If you're looking for 'general' experience, IMO you're better off going the carpentry route. I don't think it's common for house builders to hire electricians and plumbers directly... some do, but it's more typical that they hire subcontractors. So if you were an electrical or plumber apprentice, you may only find a job with a sub, meaning you'd only be on site for your trade's rough-in, and finish install, and miss all the other stages. It would be more so this way for commercial and industrial construction.

It's also key to look for smaller companies, you will have a wider variety of tasks versus a larger company where you might get pigeonholed into repeating the same work day after day. The bigger companies would have crews who go from site to site doing the same thing... if we're talking housebuilding here, a crew for foundation work, a crew for framing, a guy or two for finish carpentry, a guy or two for cabinetry... however, if I recall correctly (it's been a while since I've been involved in housebuilding), you don't actually need a ticket to be a carpenter for single family homes. So if you're looking for a ticketed trade and want to go the carpentry route, may be better to look at commercial.

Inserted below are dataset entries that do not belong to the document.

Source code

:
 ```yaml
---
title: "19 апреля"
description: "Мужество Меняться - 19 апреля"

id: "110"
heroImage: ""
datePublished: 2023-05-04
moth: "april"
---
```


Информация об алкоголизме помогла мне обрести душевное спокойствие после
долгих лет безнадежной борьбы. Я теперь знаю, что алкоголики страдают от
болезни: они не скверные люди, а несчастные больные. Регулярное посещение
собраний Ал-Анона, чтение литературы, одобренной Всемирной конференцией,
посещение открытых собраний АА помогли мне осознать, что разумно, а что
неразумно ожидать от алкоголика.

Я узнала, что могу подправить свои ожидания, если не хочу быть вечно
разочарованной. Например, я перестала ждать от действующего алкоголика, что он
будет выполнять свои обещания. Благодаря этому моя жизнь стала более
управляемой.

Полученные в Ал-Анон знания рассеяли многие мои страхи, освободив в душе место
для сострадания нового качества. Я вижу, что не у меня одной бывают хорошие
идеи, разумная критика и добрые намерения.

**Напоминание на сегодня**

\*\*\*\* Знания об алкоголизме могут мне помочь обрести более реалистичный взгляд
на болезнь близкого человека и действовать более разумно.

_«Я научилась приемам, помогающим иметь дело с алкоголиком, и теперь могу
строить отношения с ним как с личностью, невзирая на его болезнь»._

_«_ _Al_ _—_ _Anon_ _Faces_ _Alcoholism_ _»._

CPA Candidate brings up some good points which reminds me, you should go for a red seal ticket so that you can move from province to province, and you may be better off moving somewhere else for the time being to do your apprenticeship.


----------



## 1980z28 (Mar 4, 2010)

I have worked as a mechanic for 38 years,done ok
My oldest is a carpenter and electrician,done ok
My youngest just started a millwright apprenticeship pay is only 16 to start
Middle child is a Plumber so all you have to know is thst shi? runs downhill

Volunteer for a contractor and talk to trades people and see what interest you

Some trade you go to the place of work to do the work(travel

As with me I work in a shop and the work comes to me,for me the cost of tools is large maybe 120k in tools

Electrician is a multimeter and a screwdriver plus a lot of travel

All trades pay very well with lots of overtime if you want it,I have worked for the last 7 years 3 days a week,just change jobs now work 4 days a week,you can make as much money as you like,if you have a 310t and 310s as I have

Good luck,trades are the best,plus lots of work out there ,,,you can change jobs or provinces as you like ,,,very large demand for trades people


goood luck


----------



## spirit (May 9, 2009)

Hi. Good luck in your career search. I am married to a retired electrician. During his working life he made very good money. He also went through a lot of layoffs where he did not work. Once he drove across Canada for work and when he got there, the job shut down and he had to drive all the way back. He worked up north in camps....a 6 hour drive each way, every weekend. He worked outdoors in 40 below weather and in the scorching heat. But he was very good at his job and proud of his skills. He can fix anything mechanical because he learned a lot from the trades beside him and they learned from him. 

He also married a woman with a good steady job and a pension who was able to work when he was laid off. (;

In the end.....he worked hard all his life, saved money and lived below his means. I think that is the winning ticket no matter which job you work at........and again...if you are serious about your trade you work at it....over many years....and it should pay off. Get going (;


----------



## Ag Driver (Dec 13, 2012)

Could always become a pilot. I have found it very rewarding. It has it's ups and downs though.


----------



## Koogie (Dec 15, 2014)

FWIW, have dealt with a lot of tradesmen the last few months (renovating). I am handy-(ish) and so hang around a lot and ask a lot of nosey questions. Generally everyone agreed that electricians have the best longevity. Carpenters/contractors suffer physically. Brickies and masons suffer. Plumbers.. well.. it can be tough. You don't see a lot of old masons and few old carpenters (unless they specialize in restoration or cabinet making, etc..) because they get worn out physically by the job. 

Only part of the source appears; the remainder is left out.